[Data to use]
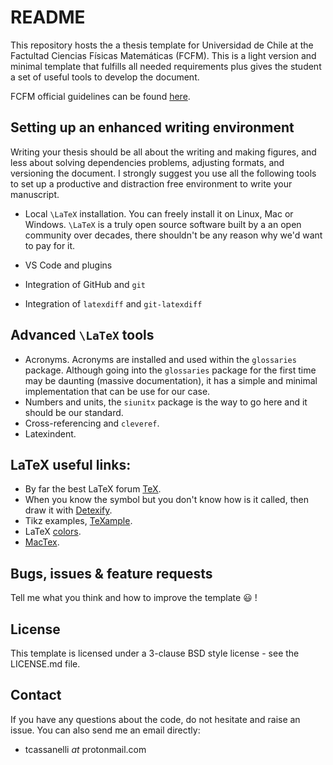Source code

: # README

This repository hosts the a thesis template for Universidad de Chile at the Factultad Ciencias Físicas Matemáticas (FCFM). This is a light version and minimal template that fulfills all needed requirements plus gives the student a set of useful tools to develop the document.

FCFM official guidelines can be found [here](https://repositorio.uchile.cl/handle/2250/185276).

## Setting up an enhanced writing environment

Writing your thesis should be all about the writing and making figures, and less about solving dependencies problems, adjusting formats, and versioning the document. I strongly suggest you use all the following tools to set up a productive and distraction free environment to write your manuscript.

- Local `\LaTeX` installation. You can freely install it on Linux, Mac or Windows. `\LaTeX` is a truly open source software built by a an open community over decades, there shouldn't be any reason why we'd want to pay for it.  


- VS Code and plugins
- Integration of GitHub and `git`
- Integration of `latexdiff` and `git-latexdiff`

## Advanced `\LaTeX` tools

- Acronyms. Acronyms are installed and used within the `glossaries` package. Although going into the `glossaries` package for the first time may be daunting (massive documentation), it has a simple and minimal implementation that can be use for our case.
- Numbers and units, the `siunitx` package is the way to go here and it should be our standard.
- Cross-referencing and `cleveref`.
- Latexindent.


## LaTeX useful links:

* By far the best LaTeX forum [TeX](https://tex.stackexchange.com).
* When you know the symbol but you don't know how is it called, then draw it with [Detexify](http://detexify.kirelabs.org/).
* Tikz examples, [TeXample](http://www.texample.net/).
* LaTeX [colors](http://latexcolor.com).
* [MacTex](http://pages.uoregon.edu/koch/texshop/).

## Bugs, issues & feature requests

Tell me what you think and how to improve the template :smiley: !

## License

This template is licensed under a 3-clause BSD style license - see the LICENSE.md file.

## Contact

If you have any questions about the code, do not hesitate and raise an issue. You can also send me an email directly:

* tcassanelli _at_ protonmail.com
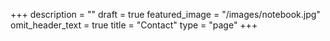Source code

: +++
description = ""
draft = true
featured_image = "/images/notebook.jpg"
omit_header_text = true
title = "Contact"
type = "page"
+++
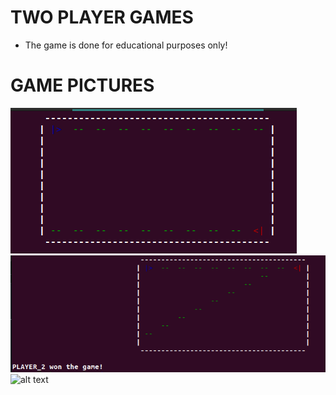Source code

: # TWO PLAYER GAMES
+ The game is done for educational purposes only!

# GAME PICTURES

![alt text](./pictures/image.png)
![alt text](./pictures/image2.png)
![alt text](image.png)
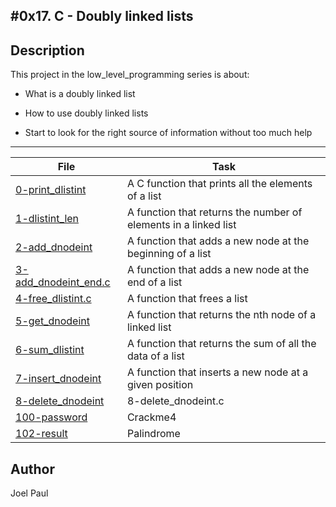#0x17. C - Doubly linked lists
---
## Description

This project in the low_level_programming series is about:

* What is a doubly linked list

* How to use doubly linked lists

* Start to look for the right source of information without too much help

---
File|Task
---|---
[0-print_dlistint](./0-print_dlistint) | A C function that prints all the elements of a list
[1-dlistint_len](./1-dlistint_len) | A function that returns the number of elements in a linked list
[2-add_dnodeint](./2-add_dnodeint) | A function that adds a new node at the beginning of a list
[3-add_dnodeint_end.c ](./3-add_dnodeint_end.c ) | A function that adds a new node at the end of a list
[4-free_dlistint.c ](./4-free_dlistint.c ) | A function that frees a list
[5-get_dnodeint](./5-get_dnodeint) | A function that returns the nth node of a linked list
[6-sum_dlistint](./6-sum_dlistint) | A function that returns the sum of all the data of a list
[7-insert_dnodeint](./7-insert_dnodeint) | A function that inserts a new node at a given position
[8-delete_dnodeint](./8-delete_dnodeint) | 8-delete_dnodeint.c
[100-password ](./100-password ) | Crackme4
[102-result ](./102-result ) | Palindrome

## Author
 Joel Paul

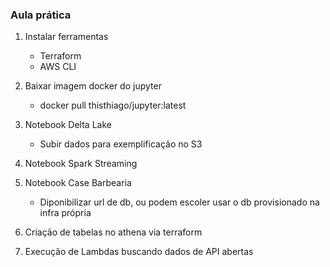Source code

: ### Aula prática

1. Instalar ferramentas
    - Terraform 
    - AWS CLI

2. Baixar imagem docker do jupyter
    - docker pull thisthiago/jupyter:latest

3. Notebook Delta Lake
    - Subir dados para exemplificação no S3

4. Notebook Spark Streaming

5. Notebook Case Barbearia
    - Diponibilizar url de db, ou podem escoler usar o db provisionado na infra própria

6. Criação de tabelas no athena via terraform

7. Execução de Lambdas buscando dados de API abertas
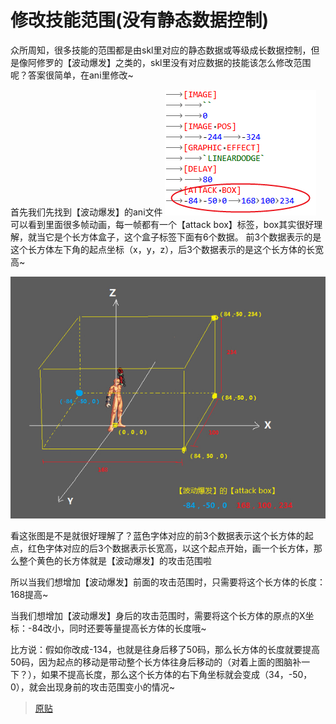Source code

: # 修改技能范围(没有静态数据控制)

众所周知，很多技能的范围都是由skl里对应的静态数据或等级成长数据控制，但是像阿修罗的【波动爆发】之类的，skl里没有对应数据的技能该怎么修改范围呢？答案很简单，在ani里修改~

首先我们先找到【波动爆发】的ani文件
![Img](./FILES/xiu-gai-ji-neng-fan-wei.md/img-20220731154029.png)
可以看到里面很多帧动画，每一帧都有一个【attack box】标签，box其实很好理解，就当它是个长方体盒子，这个盒子标签下面有6个数据。
前3个数据表示的是这个长方体左下角的起点坐标（x，y，z），后3个数据表示的是这个长方体的长宽高~


![Img](./FILES/xiu-gai-ji-neng-fan-wei.md/img-20220731154120.png)

看这张图是不是就很好理解了？蓝色字体对应的前3个数据表示这个长方体的起点，红色字体对应的后3个数据表示长宽高，以这个起点开始，画一个长方体，那么整个黄色的长方体就是【波动爆发】的攻击范围啦

所以当我们想增加【波动爆发】前面的攻击范围时，只需要将这个长方体的长度：168提高~

当我们想增加【波动爆发】身后的攻击范围时，需要将这个长方体的原点的X坐标：-84改小，同时还要等量提高长方体的长度哦~

比方说：假如你改成-134，也就是往身后移了50码，那么长方体的长度就要提高50码，因为起点的移动是带动整个长方体往身后移动的（对着上面的图脑补一下？），如果不提高长度，那么这个长方体的右下角坐标就会变成（34，-50，0），就会出现身前的攻击范围变小的情况~


> [原贴](https://tieba.baidu.com/p/7573870492)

[What to produce] Reproduce the records exactly, starting with their first line and ending with the line that contains "LaTeX forum [TeX](https://tex.stackexchange.com).", though pictures should be dropped.

[Answer below]
Source code

: # README

This repository hosts the a thesis template for Universidad de Chile at the Factultad Ciencias Físicas Matemáticas (FCFM). This is a light version and minimal template that fulfills all needed requirements plus gives the student a set of useful tools to develop the document.

FCFM official guidelines can be found [here](https://repositorio.uchile.cl/handle/2250/185276).

## Setting up an enhanced writing environment

Writing your thesis should be all about the writing and making figures, and less about solving dependencies problems, adjusting formats, and versioning the document. I strongly suggest you use all the following tools to set up a productive and distraction free environment to write your manuscript.

- Local `\LaTeX` installation. You can freely install it on Linux, Mac or Windows. `\LaTeX` is a truly open source software built by a an open community over decades, there shouldn't be any reason why we'd want to pay for it.  


- VS Code and plugins
- Integration of GitHub and `git`
- Integration of `latexdiff` and `git-latexdiff`

## Advanced `\LaTeX` tools

- Acronyms. Acronyms are installed and used within the `glossaries` package. Although going into the `glossaries` package for the first time may be daunting (massive documentation), it has a simple and minimal implementation that can be use for our case.
- Numbers and units, the `siunitx` package is the way to go here and it should be our standard.
- Cross-referencing and `cleveref`.
- Latexindent.


## LaTeX useful links:

* By far the best LaTeX forum [TeX](https://tex.stackexchange.com).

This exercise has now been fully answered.